Segundo os cientistas, a simulação que melhor se encaixa na forma da cratera é para um asteroide de 400 metros de diâmetro atingindo um oceano que tinha 800 m de profundidade. 

Um asteroide de cerca de 400 m de diâmetro atingiu um oceano de 800 m de profundidade onde hoje é o oeste da África, na mesma época da extinção dos dinossauros, abrindo uma cratera submersa de 10 km de largura. Imagem: Aunt Spray – Shutterstock

Isso resultaria em uma coluna de água de mais de 790 m de espessura, com o asteroide e um volume substancial de sedimentos sendo instantaneamente vaporizados, formando uma grande bola de fogo visível a centenas de quilômetros de distância.

O estudo diz que as ondas de choque do impacto seriam equivalentes a um terremoto de magnitude 6,5 ou 7, o que provavelmente provocaria deslizamentos de terra subaquáticos ao redor da região. “Um trem de ondas de tsunami se formaria. A explosão de ar seria maior do que qualquer coisa ouvida na Terra na história registrada”. 

Segundo Nicholson, a energia liberada seria aproximadamente mil vezes maior do que a da erupção do vulcão Hunga, ocorrida em janeiro deste ano em Tonga. “Também é possível que as ondas de pressão na atmosfera da Terra amplificassem ainda mais as ondas do tsunami longe da cratera”.

Por que o asteroide causador desta cratera pode ser “irmão” de Chicxulub?

Existem três teorias quanto a essa possível relação. A primeira é que ambos os asteroides podem ter se formado a partir da quebra de uma mesma rocha mãe, com o fragmento maior resultando no evento de Chicxulub e um fragmento menor formando a cratera Nadir. 

O evento de ruptura também poderia ter se formado por uma quase colisão anterior, quando o asteroide passou perto o suficiente da Terra a ponto de experimentar forças gravitacionais fortes o suficiente para fragmentá-lo. A colisão real poderia então ter ocorrido em uma órbita subsequente. Embora isso seja menos provável, esse caso é exatamente como o que aconteceu com o cometa Shoemaker-Levy 9 em 1994, quando vários de seus pedaços colidiram com Júpiter ao longo de vários dias após o choque principal.

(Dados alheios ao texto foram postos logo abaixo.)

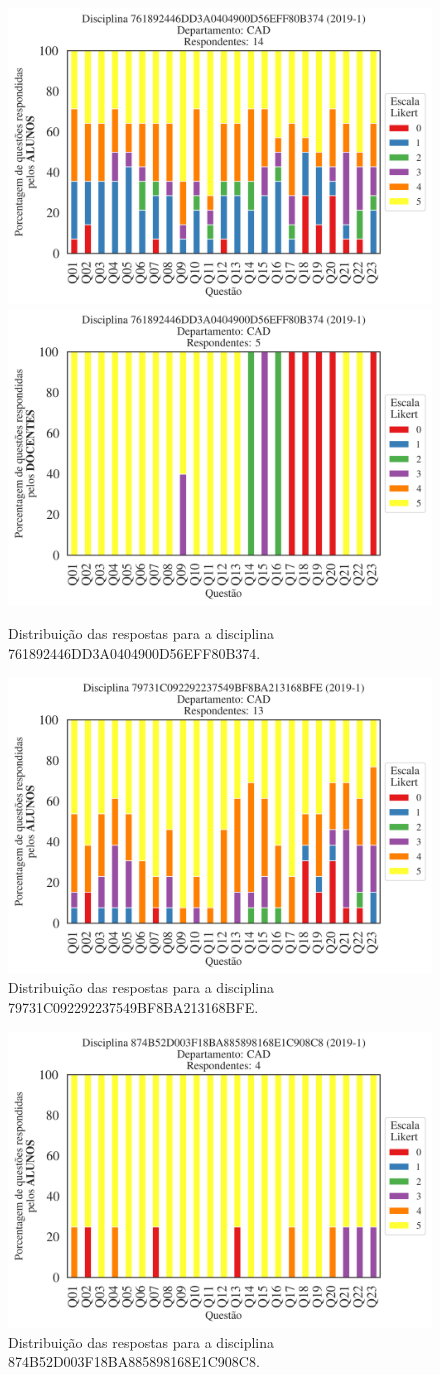 \documentclass[a4paper,10pt]{article}
\begin{document}
\begin{figure}[h]
\centering
\includegraphics[width=0.485\linewidth]{analise_disciplina_departamento_CAD_ALUNO_TURMA_761892446DD3A0404900D56EFF80B374.png}
\includegraphics[width=0.485\linewidth]{analise_disciplina_departamento_CAD_DOCENTE_TURMA_761892446DD3A0404900D56EFF80B374.png}
\caption{\label{fig:analise_geral_departamento}                Distribuição das respostas para a disciplina 761892446DD3A0404900D56EFF80B374.}
\end{figure}
\begin{figure}[h]
\centering
\includegraphics[width=0.485\linewidth]{analise_disciplina_departamento_CAD_ALUNO_TURMA_79731C092292237549BF8BA213168BFE.png}
\caption{\label{fig:analise_geral_departamento}                Distribuição das respostas para a disciplina 79731C092292237549BF8BA213168BFE.}
\end{figure}
\begin{figure}[h]
\centering
\includegraphics[width=0.485\linewidth]{analise_disciplina_departamento_CAD_ALUNO_TURMA_874B52D003F18BA885898168E1C908C8.png}
\caption{\label{fig:analise_geral_departamento}                Distribuição das respostas para a disciplina 874B52D003F18BA885898168E1C908C8.}
\end{figure}
\end{document}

Outra possibilidade é que o asteroide causador da cratera Nadir tenha feito parte de um “aglomerado de impacto” de vida mais longa, formado por uma colisão no cinturão de asteroides no início da história do Sistema Solar. Essa é conhecida como a hipótese do “primo pequeno”.

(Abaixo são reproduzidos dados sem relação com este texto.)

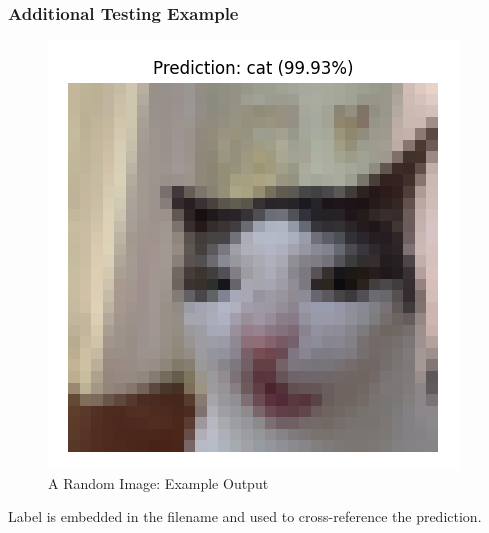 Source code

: \begin{frame}
    \frametitle{Additional Testing Example}
    \vspace{-0.25cm}
    \begin{figure}
        \centering
        \includegraphics[height=0.7\textheight]{media/1stAssignment/custom_image.png}
        \vspace{-0.3cm}
        \caption{A Random Image: Example Output}
    \end{figure}
    \vspace{-0.4cm}
    \center \small Label is embedded in the filename and used to cross-reference the prediction.
\end{frame}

De acordo com essa visão, a colisão pode ter enviado uma chuva de asteroides para o Sistema Solar interior, que pode ter se chocado com a Terra e outros planetas durante um período de tempo mais prolongado, talvez um milhão de anos ou mais. 

E se tudo não passar de uma simples coincidência?

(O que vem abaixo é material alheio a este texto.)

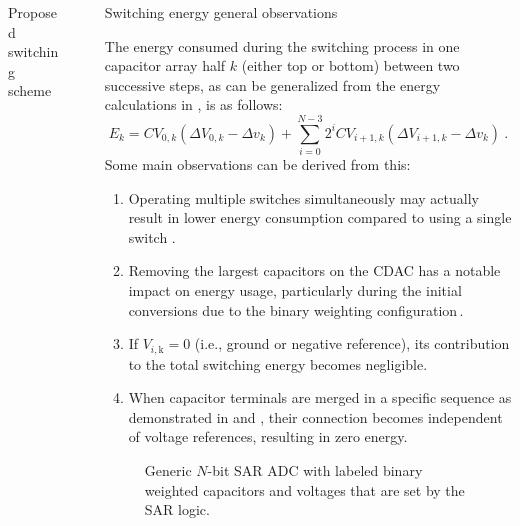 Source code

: \documentclass[final]{beamer}
\newlength{\sepwidth}
\newlength{\colwidth}
\newcommand{\separatorcolumn}{\begin{column}{\sepwidth}\end{column}}
\begin{document}
\begin{frame}[t]
\begin{columns}[t]
\begin{column}{\colwidth}
\begin{block}{Proposed switching scheme}
  \end{block}

  

\end{column}

\separatorcolumn

\begin{column}{\colwidth}

\begin{block}{Switching energy general observations}

    The energy consumed during the switching process in one capacitor array half $k$ (either top or bottom) between two successive steps, as can be generalized from the energy calculations in \cite{Ginsburg}, is as follows:
    \begin{equation} \label{eq:e}
        E_{k} = C V_{0,k} \left( \Delta V_{0,k} - \Delta v_{k} \right) + \sum_{i=0}^{N-3} 2^i C V_{i+1,k} \left( \Delta V_{i+1,k} - \Delta v_{k} \right) \ .
    \end{equation}
    Some main observations can be derived from this: 
    \begin{enumerate}
      \item Operating multiple switches simultaneously may actually result in lower energy consumption compared to using a single switch \cite{Xin21}.
      \item Removing the largest capacitors on the  CDAC has a notable impact on energy usage, particularly during the initial conversions due to the binary weighting configuration\,\cite{Yuan12, Sanyal13, Zhu13}. 
      \item If $V_{i,\text{k}} = 0$ (i.e., ground or negative reference), its contribution to the total switching energy becomes negligible. 
      \item When capacitor terminals are merged in a specific sequence as demonstrated in \cite{Xin21} and \cite{Wu17}, their connection becomes independent of voltage references, resulting in zero energy.
    \end{enumerate}

    \begin{figure}[t] \centering
    	
    	\caption{Generic $N$-bit SAR ADC with labeled binary weighted capacitors and voltages that are set by the SAR logic.}
        \label{fig:labels}
    \end{figure}



\end{block}
\end{column}
\end{columns}
\end{frame}
\end{document}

Isso tudo pode ser também apenas uma coincidência. “Esperamos uma colisão de um asteroide do tamanho de Nadir a cada 700 mil anos ou mais”, diz o artigo que descreve a pesquisa. “Por enquanto, no entanto, não podemos afirmar definitivamente que a cratera Nadir foi formada por um impacto de asteroide até recuperarmos amostras físicas do chão da cratera e identificarmos minerais que só podem ser formados por pressões extremas de choque”. 

Para esse fim, os autores encaminharam, recentemente, uma solicitação para perfurar a cratera por meio do Programa Internacional de Descoberta do Oceano (IODP, na sigla em inglês), uma colaboração internacional de pesquisa marinha que explora a história e a dinâmica da Terra.

“Tal como acontece com a hipótese da cratera de impacto principal, só podemos testar as hipóteses da irmã caçula e do primo pequeno datando com precisão a cratera usando essas amostras, bem como procurando outras crateras candidatas de idade semelhante”, explica Nicholson.